Esta presença de Calcutá em duo, com Catarina Marques, serve para ir revelando os temas num além de “feux d’artifice”, que foi o primeiro avanço conhecido do que será o novo álbum. Um concerto cuidado no alinhamento, até na caligrafia da setlist — transportando o ancestral ao moderno. É talvez essa a magia desta música que se começa a ouvir num inebriante “fleeting grace”, interação simpátrica entre as cordas da campânula e as lamelas do harmónio de Calcutá. “Graça inefável, passageira.

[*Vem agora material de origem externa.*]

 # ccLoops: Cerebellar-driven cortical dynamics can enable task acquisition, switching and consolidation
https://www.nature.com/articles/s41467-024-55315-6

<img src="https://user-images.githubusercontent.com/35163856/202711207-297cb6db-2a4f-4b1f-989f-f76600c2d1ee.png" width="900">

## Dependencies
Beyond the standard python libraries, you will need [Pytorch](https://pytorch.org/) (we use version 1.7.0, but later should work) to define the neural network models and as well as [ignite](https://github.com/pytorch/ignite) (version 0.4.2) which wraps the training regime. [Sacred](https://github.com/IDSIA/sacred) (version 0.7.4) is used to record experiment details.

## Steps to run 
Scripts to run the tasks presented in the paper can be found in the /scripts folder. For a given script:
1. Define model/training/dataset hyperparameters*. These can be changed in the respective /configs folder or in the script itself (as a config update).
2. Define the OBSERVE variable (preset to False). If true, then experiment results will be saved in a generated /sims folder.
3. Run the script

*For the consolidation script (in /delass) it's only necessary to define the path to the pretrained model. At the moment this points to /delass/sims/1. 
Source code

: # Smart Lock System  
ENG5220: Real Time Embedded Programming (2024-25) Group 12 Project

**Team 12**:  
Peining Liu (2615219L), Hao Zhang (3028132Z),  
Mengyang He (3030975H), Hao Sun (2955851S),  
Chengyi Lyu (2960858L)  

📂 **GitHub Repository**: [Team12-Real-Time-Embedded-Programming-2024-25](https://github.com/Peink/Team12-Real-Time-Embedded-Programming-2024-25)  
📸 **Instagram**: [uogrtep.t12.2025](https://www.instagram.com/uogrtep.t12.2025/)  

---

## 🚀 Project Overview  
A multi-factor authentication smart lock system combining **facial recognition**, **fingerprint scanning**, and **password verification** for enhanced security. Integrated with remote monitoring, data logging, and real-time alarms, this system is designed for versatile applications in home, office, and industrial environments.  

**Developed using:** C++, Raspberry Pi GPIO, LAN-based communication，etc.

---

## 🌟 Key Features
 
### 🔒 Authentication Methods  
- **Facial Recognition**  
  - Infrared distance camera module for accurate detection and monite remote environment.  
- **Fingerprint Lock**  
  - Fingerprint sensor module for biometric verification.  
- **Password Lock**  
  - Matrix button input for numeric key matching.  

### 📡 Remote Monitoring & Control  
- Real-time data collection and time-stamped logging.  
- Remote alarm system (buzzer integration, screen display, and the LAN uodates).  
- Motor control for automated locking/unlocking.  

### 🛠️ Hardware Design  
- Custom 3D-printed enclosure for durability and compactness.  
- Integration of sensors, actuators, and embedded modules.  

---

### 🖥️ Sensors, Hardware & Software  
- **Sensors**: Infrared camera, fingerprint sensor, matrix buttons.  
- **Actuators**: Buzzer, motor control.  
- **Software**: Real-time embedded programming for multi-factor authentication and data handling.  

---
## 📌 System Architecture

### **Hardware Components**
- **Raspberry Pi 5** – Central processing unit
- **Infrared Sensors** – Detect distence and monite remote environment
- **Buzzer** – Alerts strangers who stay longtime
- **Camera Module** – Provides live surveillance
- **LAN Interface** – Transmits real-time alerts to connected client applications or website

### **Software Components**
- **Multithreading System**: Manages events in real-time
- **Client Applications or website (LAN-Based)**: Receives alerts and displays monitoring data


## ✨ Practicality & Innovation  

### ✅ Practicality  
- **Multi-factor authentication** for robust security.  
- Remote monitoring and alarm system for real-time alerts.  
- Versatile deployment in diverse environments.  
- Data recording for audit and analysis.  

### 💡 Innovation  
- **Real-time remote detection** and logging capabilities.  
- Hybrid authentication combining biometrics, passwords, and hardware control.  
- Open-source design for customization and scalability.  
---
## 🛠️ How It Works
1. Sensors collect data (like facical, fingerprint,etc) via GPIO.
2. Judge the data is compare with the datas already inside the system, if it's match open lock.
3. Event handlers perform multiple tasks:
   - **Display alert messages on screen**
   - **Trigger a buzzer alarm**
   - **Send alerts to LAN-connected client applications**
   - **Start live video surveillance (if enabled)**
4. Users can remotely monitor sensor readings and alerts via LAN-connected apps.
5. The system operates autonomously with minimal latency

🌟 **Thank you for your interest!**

A sensação da beleza em si”, como descritor sabido das palavras da compositora numa revelação exclusiva. Tentaremos cuidar nós de estancar as demais vontades descritoras dos temas. Mas é muito tentador fazê-lo, é daqueles privilegiados momentos em que, na prática, acedemos ao novo, às músicas que mais ninguém conhece, só indo para ver. 

Calcutá traz uma mão cheia de novos temas em formato canção, onde a voz é, também ela, uma dessas cordas simpatéticas, algo que fica bem exemplificado entre a passagem dos temas dos vales, de “weep valley” a “mountain valley”, com um identitário “eterno retorno” pelo meio. Nisto já a música de Calcutá é feita da sua emblemática guitarra eléctrica, de que faz uso numa propulsora forma de dedilhar. Do seu polegar faz uso simultâneo de uma linha de baixo, interagem neste espaço dois emanares sonoros que distam no tempo o que só uma certa utopia criativa possibilita — ouvir a guitarra eléctrica em ressonâncias com a campânula. Quem diria? Calcutá, que assim no seu eu autoral (en)cantou e transportou em melodias de formato canção. Numa combinatória que raros duos ousam alcançar sentidos nos ambientes da dupla Jessika Kenney e Eyvind Kang em Azure, com shruti box e viola d’amore. Vem a comparação para dar um sentido palpável e concreto em disco do que podemos chamar de mantras em melodias ressoantes, propulsadas a fole de harmónio e arcadas de campânula.

Transpostas as propostas que nos trouxeram para as suas primeiras gravações com Over Night (2017) e Real Dog (2021), com o disco que aí virá — ainda em busca de um selo editorial, refira-se — este palco predestinado testemunhou Calcutá apontando a um campo de sonho tornado verdade. E caímos na tentação, cedemos ao testemunho da visão mais concreta, para o que serviu de epílogo do concerto. Com “run come ralley” cumpre esse eterno retorno aos campos onde um dia se fez música, em antemão ser rumo ao de musa. Tema pejado de um crescente embalo de circular dedilhar, feito melodia cantada, tema de Vivian Jackson (aka Yabby You) artista e produtor de Kingston, mas (n)este presente chega-nos de Calcutá. Trouxemos esse mantra para o caminho em ciclos de repetição: “Run away, come away / From the land of the sinking sand”.